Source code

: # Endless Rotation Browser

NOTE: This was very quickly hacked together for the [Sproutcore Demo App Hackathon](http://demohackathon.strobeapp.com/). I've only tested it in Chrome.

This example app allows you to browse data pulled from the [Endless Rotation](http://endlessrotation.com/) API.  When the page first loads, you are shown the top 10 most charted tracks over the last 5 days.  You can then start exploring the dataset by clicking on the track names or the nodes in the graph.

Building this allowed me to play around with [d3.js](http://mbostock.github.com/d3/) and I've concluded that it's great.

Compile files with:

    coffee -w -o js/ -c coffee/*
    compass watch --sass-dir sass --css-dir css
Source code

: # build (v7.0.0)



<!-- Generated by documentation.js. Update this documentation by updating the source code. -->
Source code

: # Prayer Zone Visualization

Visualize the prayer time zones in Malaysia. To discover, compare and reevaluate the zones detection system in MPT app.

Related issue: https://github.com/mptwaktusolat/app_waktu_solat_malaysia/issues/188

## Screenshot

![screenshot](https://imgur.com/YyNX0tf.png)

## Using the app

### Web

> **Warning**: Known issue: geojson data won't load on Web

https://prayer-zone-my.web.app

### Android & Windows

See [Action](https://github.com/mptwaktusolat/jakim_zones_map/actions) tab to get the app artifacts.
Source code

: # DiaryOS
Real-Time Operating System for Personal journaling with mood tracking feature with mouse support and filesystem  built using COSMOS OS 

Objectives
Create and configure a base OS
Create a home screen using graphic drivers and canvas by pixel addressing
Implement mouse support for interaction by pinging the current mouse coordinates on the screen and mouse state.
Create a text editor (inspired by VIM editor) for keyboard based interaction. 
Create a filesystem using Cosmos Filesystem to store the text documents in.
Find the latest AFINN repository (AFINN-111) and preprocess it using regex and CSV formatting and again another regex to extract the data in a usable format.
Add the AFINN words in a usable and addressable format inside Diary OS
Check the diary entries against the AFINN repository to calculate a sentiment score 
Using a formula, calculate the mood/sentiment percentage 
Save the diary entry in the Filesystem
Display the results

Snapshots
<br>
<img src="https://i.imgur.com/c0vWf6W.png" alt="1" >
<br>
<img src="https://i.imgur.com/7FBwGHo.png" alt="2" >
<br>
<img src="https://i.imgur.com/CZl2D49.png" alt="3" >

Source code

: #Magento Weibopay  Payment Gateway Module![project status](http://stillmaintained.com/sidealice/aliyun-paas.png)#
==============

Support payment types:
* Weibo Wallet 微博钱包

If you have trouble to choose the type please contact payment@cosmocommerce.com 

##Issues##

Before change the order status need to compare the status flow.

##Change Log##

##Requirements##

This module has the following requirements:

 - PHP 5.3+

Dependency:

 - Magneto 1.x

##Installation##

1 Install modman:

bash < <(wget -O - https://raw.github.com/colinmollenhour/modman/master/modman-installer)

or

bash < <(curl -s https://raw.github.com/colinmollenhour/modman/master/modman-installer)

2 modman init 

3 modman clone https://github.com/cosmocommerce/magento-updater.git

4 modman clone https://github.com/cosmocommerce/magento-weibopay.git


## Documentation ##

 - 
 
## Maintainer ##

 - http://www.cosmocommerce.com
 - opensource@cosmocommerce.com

WORK REQUIRED:
Only the lines above from the one with "compass watch --sass-dir" up to and including the one with "Find the latest" should be repeated, exactly as written.

REPLY:
    compass watch --sass-dir sass --css-dir css
Source code

: # build (v7.0.0)



<!-- Generated by documentation.js. Update this documentation by updating the source code. -->
Source code

: # Prayer Zone Visualization

Visualize the prayer time zones in Malaysia. To discover, compare and reevaluate the zones detection system in MPT app.

Related issue: https://github.com/mptwaktusolat/app_waktu_solat_malaysia/issues/188

## Screenshot

![screenshot](https://imgur.com/YyNX0tf.png)

## Using the app

### Web

> **Warning**: Known issue: geojson data won't load on Web

https://prayer-zone-my.web.app

### Android & Windows

See [Action](https://github.com/mptwaktusolat/jakim_zones_map/actions) tab to get the app artifacts.
Source code

: # DiaryOS
Real-Time Operating System for Personal journaling with mood tracking feature with mouse support and filesystem  built using COSMOS OS 

Objectives
Create and configure a base OS
Create a home screen using graphic drivers and canvas by pixel addressing
Implement mouse support for interaction by pinging the current mouse coordinates on the screen and mouse state.
Create a text editor (inspired by VIM editor) for keyboard based interaction. 
Create a filesystem using Cosmos Filesystem to store the text documents in.
Find the latest AFINN repository (AFINN-111) and preprocess it using regex and CSV formatting and again another regex to extract the data in a usable format.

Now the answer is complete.